→ WHAT THE TASK REQUIRES
In the records that follow, show each line where the word "width" is present.

Segment Start: LISTED ENTRIES

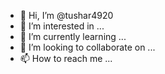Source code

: - 👋 Hi, I’m @tushar4920
- 👀 I’m interested in ...
- 🌱 I’m currently learning ...
- 💞️ I’m looking to collaborate on ...
- 📫 How to reach me ...

<!---
tushar4920/tushar4920 is a ✨ special ✨ repository because its `README.md` (this file) appears on your GitHub profile.
You can click the Preview link to take a look at your changes.
--->
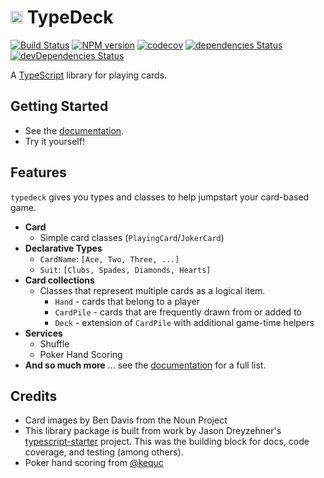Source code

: # <img src='http://svgshare.com/i/38a.svg' height='20px' alt='TypeDeck' /> TypeDeck

[![Build Status](https://travis-ci.org/mitch-b/typedeck.svg?branch=master)](https://travis-ci.org/mitch-b/typedeck)
[![NPM version](https://img.shields.io/npm/v/typedeck.svg)](https://www.npmjs.com/package/typedeck)
[![codecov](https://codecov.io/gh/mitch-b/typedeck/branch/master/graph/badge.svg)](https://codecov.io/gh/mitch-b/typedeck)
[![dependencies Status](https://david-dm.org/mitch-b/typedeck/status.svg)](https://david-dm.org/mitch-b/typedeck)
[![devDependencies Status](https://david-dm.org/mitch-b/typedeck/dev-status.svg)](https://david-dm.org/mitch-b/typedeck?type=dev)

A [TypeScript](https://www.typescriptlang.org/) library for playing cards. 

## Getting Started

* See the [documentation](https://mitch-b.github.io/typedeck/).
* Try it yourself!

## Features

`typedeck` gives you types and classes to help jumpstart your card-based game. 

* **Card**
  * Simple card classes (`PlayingCard`/`JokerCard`)
* **Declarative Types**
  * `CardName`: `[Ace, Two, Three, ...]`
  * `Suit`: `[Clubs, Spades, Diamonds, Hearts]`
* **Card collections**
  * Classes that represent multiple cards as a logical item.
    * `Hand` - cards that belong to a player
    * `CardPile` - cards that are frequently drawn from or added to
    * `Deck` - extension of `CardPile` with additional game-time helpers
* **Services**
  * Shuffle
  * Poker Hand Scoring
* **And so much more** ... see the [documentation](https://mitch-b.github.io/typedeck/) for a full list.

## Credits

* Card images by Ben Davis from the Noun Project
* This library package is built from work by Jason Dreyzehner's [typescript-starter](https://github.com/bitjson/typescript-starter) project. This was the building block for docs, code coverage, and testing (among others). 
* Poker hand scoring from [@kequc](https://bitbucket.org/Kequc/poker-hand/)
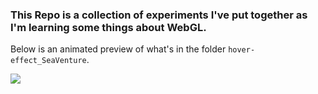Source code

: ### This Repo is a collection of experiments I've put together as I'm learning some things about WebGL.

Below is an animated preview of what's in the folder `hover-effect_SeaVenture`.

![](hover-effect_SeaVenture/First-WebGL-creation_SeaVenture.gif)
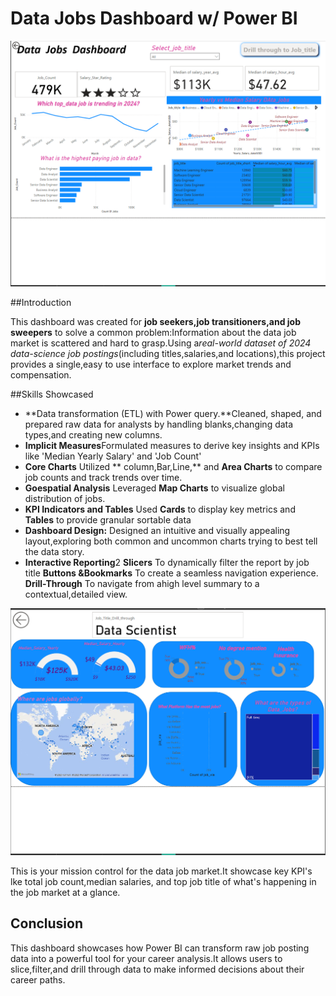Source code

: # Data Jobs Dashboard w/ Power BI

![Dashboard 1](/Images/Dashboard%201.png)

##Introduction

This dashboard was created for **job seekers,job transitioners,and job sweepers** to solve  a common problem:Information about the data job market is scattered and hard to grasp.Using a*real-world dataset of 2024 data-science job postings*(including titles,salaries,and locations),this project provides a single,easy to use interface to explore market trends and compensation.

##Skills Showcased
- **Data transformation (ETL) with Power query.**Cleaned, shaped, and prepared raw data for analysts by handling blanks,changing data types,and creating new columns.
- **Implicit Measures**Formulated measures to derive key insights and KPIs like  'Median Yearly Salary' and 'Job Count'
- **Core Charts** Utilized ** column,Bar,Line,** and **Area Charts** to compare job counts and track trends over time.
- **Goespatial Analysis** Leveraged **Map Charts** to visualize global distribution of jobs.
- **KPI Indicators and Tables** Used **Cards** to display key metrics and **Tables** to provide granular sortable data
- **Dashboard Design:** Designed an intuitive and visually appealing layout,exploring both  common and uncommon charts trying
 to best tell the data story. 
- **Interactive Reporting**2
    **Slicers** To dynamically filter the report  by job title
    **Buttons &Bookmarks** To create a seamless navigation experience.
    **Drill-Through** To navigate from ahigh level summary to a contextual,detailed view.


![Dashboard page 2](/Images/Dashboard%20page%202.png)

This is your mission control for the data job market.It showcase key KPI's lke total job count,median salaries, and top job title of what's happening in the job market at a glance.

## Conclusion
This dashboard showcases how Power BI can transform raw job posting data into a powerful tool for your career analysis.It allows users to slice,filter,and drill through data to make informed decisions about their career paths.
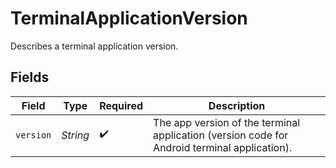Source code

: # TerminalApplicationVersion

Describes a terminal application version.


## Fields

| Field                                                                                        | Type                                                                                         | Required                                                                                     | Description                                                                                  |
| -------------------------------------------------------------------------------------------- | -------------------------------------------------------------------------------------------- | -------------------------------------------------------------------------------------------- | -------------------------------------------------------------------------------------------- |
| `version`                                                                                    | *String*                                                                                     | :heavy_check_mark:                                                                           | The app version of the terminal application (version code for Android terminal application). |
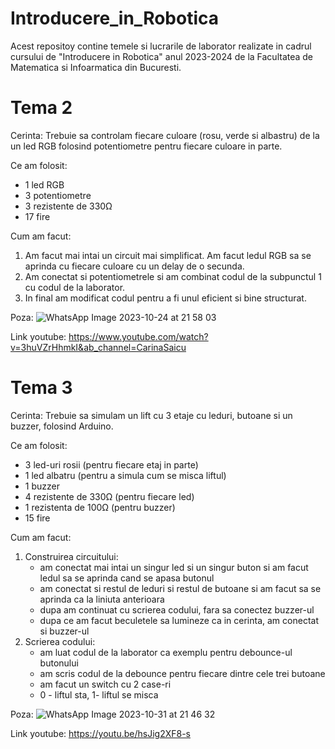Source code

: # Introducere_in_Robotica

Acest repositoy contine temele si lucrarile de laborator realizate in cadrul cursului de "Introducere in Robotica" anul 2023-2024 de la Facultatea de Matematica si Infoarmatica din Bucuresti.

# Tema 2

Cerinta:
Trebuie sa controlam fiecare culoare (rosu, verde si albastru) de la un led RGB folosind potentiometre pentru fiecare culoare in parte.

Ce am folosit:
- 1 led RGB
- 3 potentiometre
- 3 rezistente de 330Ω
- 17 fire

Cum am facut:
1. Am facut mai intai un circuit mai simplificat. Am facut ledul RGB sa se aprinda cu fiecare culoare cu un delay de o secunda.
2. Am conectat si potentiometrele si am combinat codul de la subpunctul 1 cu codul de la laborator.
3. In final am modificat codul pentru a fi unul eficient si bine structurat.

Poza:
![WhatsApp Image 2023-10-24 at 21 58 03](https://github.com/SaicuCarina/Introducere_in_Robotica/assets/93483071/0e5dc23d-cf1e-4c16-8162-a00d6621803b)

Link youtube:
https://www.youtube.com/watch?v=3huVZrHhmkI&ab_channel=CarinaSaicu

# Tema 3

Cerinta:
Trebuie sa simulam un lift cu 3 etaje cu leduri, butoane si un buzzer, folosind Arduino.

Ce am folosit:
- 3 led-uri rosii (pentru fiecare etaj in parte)
- 1 led albatru (pentru a simula cum se misca liftul)
- 1 buzzer
- 4 rezistente de 330Ω (pentru fiecare led)
- 1 rezistenta de 100Ω (pentru buzzer)
- 15 fire

Cum am facut:
1. Construirea circuitului:
   - am conectat mai intai un singur led si un singur buton si am facut ledul sa se aprinda cand se apasa butonul
   - am conectat si restul de leduri si restul de butoane si am facut sa se aprinda ca la liniuta anterioara
   - dupa am continuat cu scrierea codului, fara sa conectez buzzer-ul
   - dupa ce am facut beculetele sa lumineze ca in cerinta, am conectat si buzzer-ul
2. Scrierea codului:
   - am luat codul de la laborator ca exemplu pentru debounce-ul butonului
   - am scris codul de la debounce pentru fiecare dintre cele trei butoane
   - am facut un switch cu 2 case-ri
   - 0 - liftul sta, 1- liftul se misca

Poza:
![WhatsApp Image 2023-10-31 at 21 46 32](https://github.com/SaicuCarina/Introducere_in_Robotica/assets/93483071/57510fc4-b7ea-4925-9309-6faccb8a04a5)

Link youtube:
https://youtu.be/hsJig2XF8-s


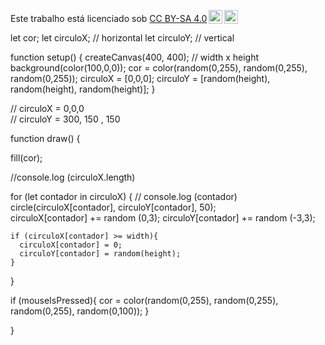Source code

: <p xmlns:cc="http://creativecommons.org/ns#" >Este trabalho está licenciado sob <a href="https://creativecommons.org/licenses/by-sa/4.0/?ref=chooser-v1" target="_blank" rel="license noopener noreferrer" style="display:inline-block;">CC BY-SA 4.0<img style="height:22px!important;margin-left:3px;vertical-align:text-bottom;" src="https://mirrors.creativecommons.org/presskit/icons/cc.svg?ref=chooser-v1" alt=""><img style="height:22px!important;margin-left:3px;vertical-align:text-bottom;" src="https://mirrors.creativecommons.org/presskit/icons/by.svg?ref=chooser-v1" alt=""><img style="altura:22px!importante;margem-esquerda:3px;alinhamento-vertical:texto-inferior;" src="https://mirrors.creativecommons.org/presskit/icons/sa.svg?ref=chooser-v1" alt=""></a></p>
let cor;
let circuloX; // horizontal
let circuloY; // vertical

function setup() {
  createCanvas(400, 400); // width x height
  background(color(100,0,0));
  cor = color(random(0,255), random(0,255), random(0,255));
  circuloX = [0,0,0];
  circuloY = [random(height), random(height), random(height)];
}

// circuloX = 0,0,0  
// circuloY = 300, 150 , 150




function draw() {
  
  fill(cor);
  
  //console.log (circuloX.length)
  
  for (let contador in circuloX) {
    // console.log (contador)
  circle(circuloX[contador], circuloY[contador], 50);  
  circuloX[contador] += random (0,3);
  circuloY[contador] += random (-3,3);
    
    if (circuloX[contador] >= width){
      circuloX[contador] = 0;
      circuloY[contador] = random(height);
    }
   
  }
 
  
  
  
  
  if (mouseIsPressed){
    cor = color(random(0,255), random(0,255), random(0,255), random(0,100));
  }
    
}
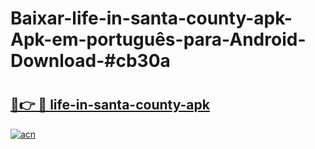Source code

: # Baixar-life-in-santa-county-apk-Apk-em-português​-para-Android-Download-#cb30a

# <h2><a href="https://ainizakaria.my?title=life-in-santa-county-apk&ref=24M">🔗👉 🔴 life-in-santa-county-apk</a></h2>

[![acn](https://github.com/user-attachments/assets/0f9c940e-d8b0-45ae-aac7-cd30a18b3e1c)](https://ainizakaria.my?title=life-in-santa-county-apk&ref=24M)

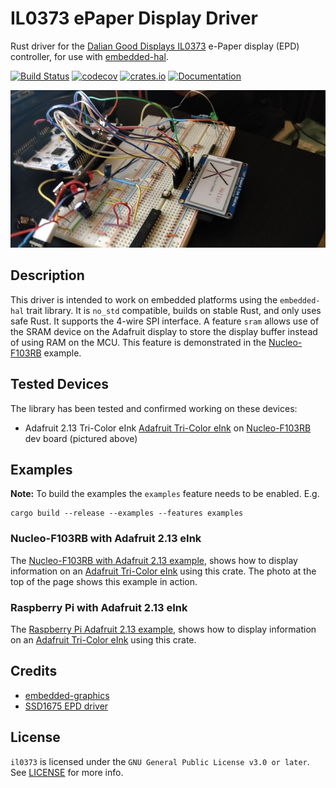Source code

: # IL0373 ePaper Display Driver

Rust driver for the [Dalian Good Displays IL0373][IL0373] e-Paper display (EPD)
controller, for use with [embedded-hal].

[![Build Status](https://travis-ci.org/gpgreen/il0373.svg?branch=main)](https://travis-ci.org/gpgreen/il0373)
[![codecov](https://codecov.io/gh/gpgreen/il0373/branch/main/graph/badge.svg)](https://codecov.io/gh/gpgreen/il0373)
[![crates.io](https://img.shields.io/crates/v/il0373.svg)](https://crates.io/crates/il0373)
[![Documentation](https://docs.rs/il0373/badge.svg)][crate-docs]

<img
src="https://raw.githubusercontent.com/gpgreen/il0373/main/nucleo-epaper.jpg"
width="640" alt="Photo of Adafruit 2.13 eink display on Nucleo-F103RB
dev board" />

## Description

This driver is intended to work on embedded platforms using the `embedded-hal`
trait library. It is `no_std` compatible, builds on stable Rust, and only uses
safe Rust. It supports the 4-wire SPI interface. A feature `sram`
allows use of the SRAM device on the Adafruit display to store the
display buffer instead of using RAM on the MCU. This feature is
demonstrated in the [Nucleo-F103RB] example.

## Tested Devices

The library has been tested and confirmed working on these devices:

* Adafruit 2.13 Tri-Color eInk [Adafruit Tri-Color eInk] on [Nucleo-F103RB] dev board (pictured above)

## Examples

**Note:** To build the examples the `examples` feature needs to be enabled. E.g.

    cargo build --release --examples --features examples

### Nucleo-F103RB with Adafruit 2.13 eInk

The [Nucleo-F103RB with Adafruit 2.13 example](https://github.com/gpgreen/il0373/tree/main/examples/stm32-eink),
shows how to display information on an [Adafruit Tri-Color eInk] using this crate. The photo
at the top of the page shows this example in action.

### Raspberry Pi with Adafruit 2.13 eInk

The [Raspberry Pi Adafruit 2.13 example](https://github.com/gpgreen/il0373/blob/main/examples/adafruit_eink.rs),
shows how to display information on an [Adafruit Tri-Color eInk] using this crate.

## Credits

* [embedded-graphics](https://crates.io/crates/embedded-graphics)
* [SSD1675 EPD driver](https://github.com/wezm/ssd1675)

## License

`il0373` is licensed under the `GNU General Public License v3.0 or later`. See [LICENSE](LICENSE) for more info.

[Adafruit Tri-Color eInk]: https://www.adafruit.com/product/4086
[crate-docs]: https://docs.rs/il0373
[cross]: https://github.com/rust-embedded/cross
[embedded-hal]: https://crates.io/crates/embedded-hal
[IL0373]: https://www.e-paper-display.com/download_detail/downloadsId%3d535.html
[LICENSE]: https://github.com/gpgreen/il0373/blob/main/LICENSE
[Nucleo-F103RB]: https://github.com/gpgreen/il0373/tree/main/examples/stm32-eink
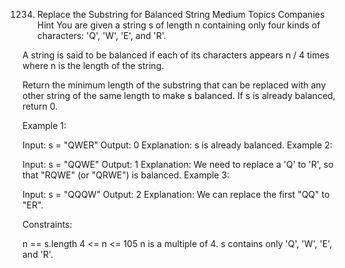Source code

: 1234. Replace the Substring for Balanced String
Medium
Topics
Companies
Hint
You are given a string s of length n containing only four kinds of characters: 'Q', 'W', 'E', and 'R'.

A string is said to be balanced if each of its characters appears n / 4 times where n is the length of the string.

Return the minimum length of the substring that can be replaced with any other string of the same length to make s balanced. If s is already balanced, return 0.

 

Example 1:

Input: s = "QWER"
Output: 0
Explanation: s is already balanced.
Example 2:

Input: s = "QQWE"
Output: 1
Explanation: We need to replace a 'Q' to 'R', so that "RQWE" (or "QRWE") is balanced.
Example 3:

Input: s = "QQQW"
Output: 2
Explanation: We can replace the first "QQ" to "ER". 
 

Constraints:

n == s.length
4 <= n <= 105
n is a multiple of 4.
s contains only 'Q', 'W', 'E', and 'R'.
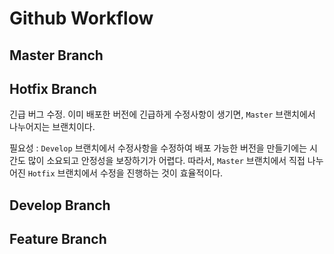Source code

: # Github Workflow

## Master Branch

## Hotfix Branch
긴급 버그 수정. 이미 배포한 버전에 긴급하게 수정사항이 생기면, `Master` 브랜치에서 나누어지는 브랜치이다.  

필요성 : `Develop` 브랜치에서 수정사항을 수정하여 배포 가능한 버전을 만들기에는 시간도 많이 소요되고 안정성을 보장하기가 어렵다. 
따라서, `Master` 브랜치에서 직접 나누어진 `Hotfix` 브랜치에서 수정을 진행하는 것이 효율적이다.

## Develop Branch

## Feature Branch
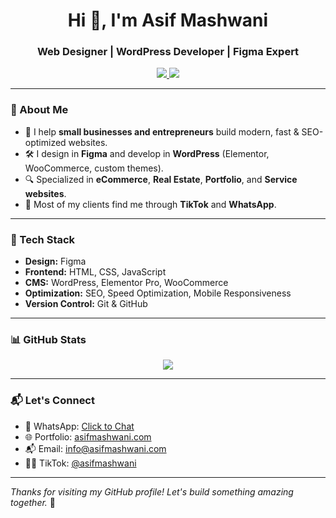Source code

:<h1 align="center">Hi 👋, I'm Asif Mashwani</h1>
<h3 align="center">Web Designer | WordPress Developer | Figma Expert</h3>

<p align="center">
  <a href="https://asifmashwani.com" target="_blank">
    <img src="https://img.shields.io/badge/Portfolio-Visit-blue?style=flat-square&logo=google-chrome" />
  </a>
  <a href="https://www.tiktok.com/@asif.mashwani.008" target="_blank">
    <img src="https://img.shields.io/badge/TikTok-13K+_Followers-black?style=flat-square&logo=tiktok" />
  </a>
</p>

---

### 💼 About Me

- 🎯 I help **small businesses and entrepreneurs** build modern, fast & SEO-optimized websites.
- 🛠️ I design in **Figma** and develop in **WordPress** (Elementor, WooCommerce, custom themes).
- 🔍 Specialized in **eCommerce**, **Real Estate**, **Portfolio**, and **Service websites**.
- 📱 Most of my clients find me through **TikTok** and **WhatsApp**.

---

### 🔧 Tech Stack

- **Design:** Figma
- **Frontend:** HTML, CSS, JavaScript
- **CMS:** WordPress, Elementor Pro, WooCommerce
- **Optimization:** SEO, Speed Optimization, Mobile Responsiveness
- **Version Control:** Git & GitHub

---

### 📊 GitHub Stats

<p align="center">
  <img src="https://github-readme-stats.vercel.app/api?username=Asif-mashwani&show_icons=true&theme=default&hide_border=true" />
</p>

---

### 📬 Let's Connect

- 💼 WhatsApp: [Click to Chat](https://wa.me/923064267575)
- 🌐 Portfolio: [asifmashwani.com](https://asifmashwani.com)
- 📬 Email: info@asifmashwani.com
- 🧑‍💻 TikTok: [@asifmashwani](https://www.tiktok.com/@asif_mashwani_008)

---

*Thanks for visiting my GitHub profile! Let's build something amazing together.* 🚀
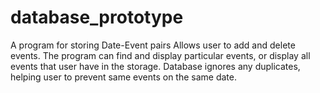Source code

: # database_prototype
 A program for storing Date-Event pairs 
Allows user to add and delete events. The program can find and display particular events, or display all events that user have in the storage.
Database ignores any duplicates, helping user to prevent same events on the same date.
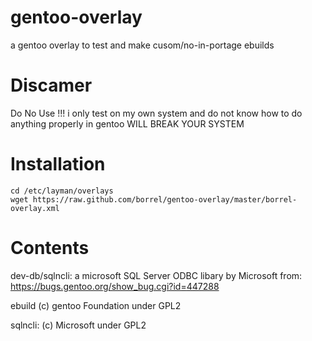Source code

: gentoo-overlay
==============

a gentoo overlay to test and make cusom/no-in-portage ebuilds

Discamer
========

Do No Use !!!
i only test on my own system and do not know how to do anything properly in gentoo
WILL BREAK YOUR SYSTEM

Installation
============
    cd /etc/layman/overlays
    wget https://raw.github.com/borrel/gentoo-overlay/master/borrel-overlay.xml

Contents
========

dev-db/sqlncli: a microsoft SQL Server ODBC libary by Microsoft from: https://bugs.gentoo.org/show_bug.cgi?id=447288

ebuild (c) gentoo Foundation under GPL2

sqlncli: (c) Microsoft under GPL2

Segment End: LISTED ENTRIES

→ EXPECTED ANSWER
  createCanvas(400, 400); // width x height
    if (circuloX[contador] >= width){
width="640" alt="Photo of Adafruit 2.13 eink display on Nucleo-F103RB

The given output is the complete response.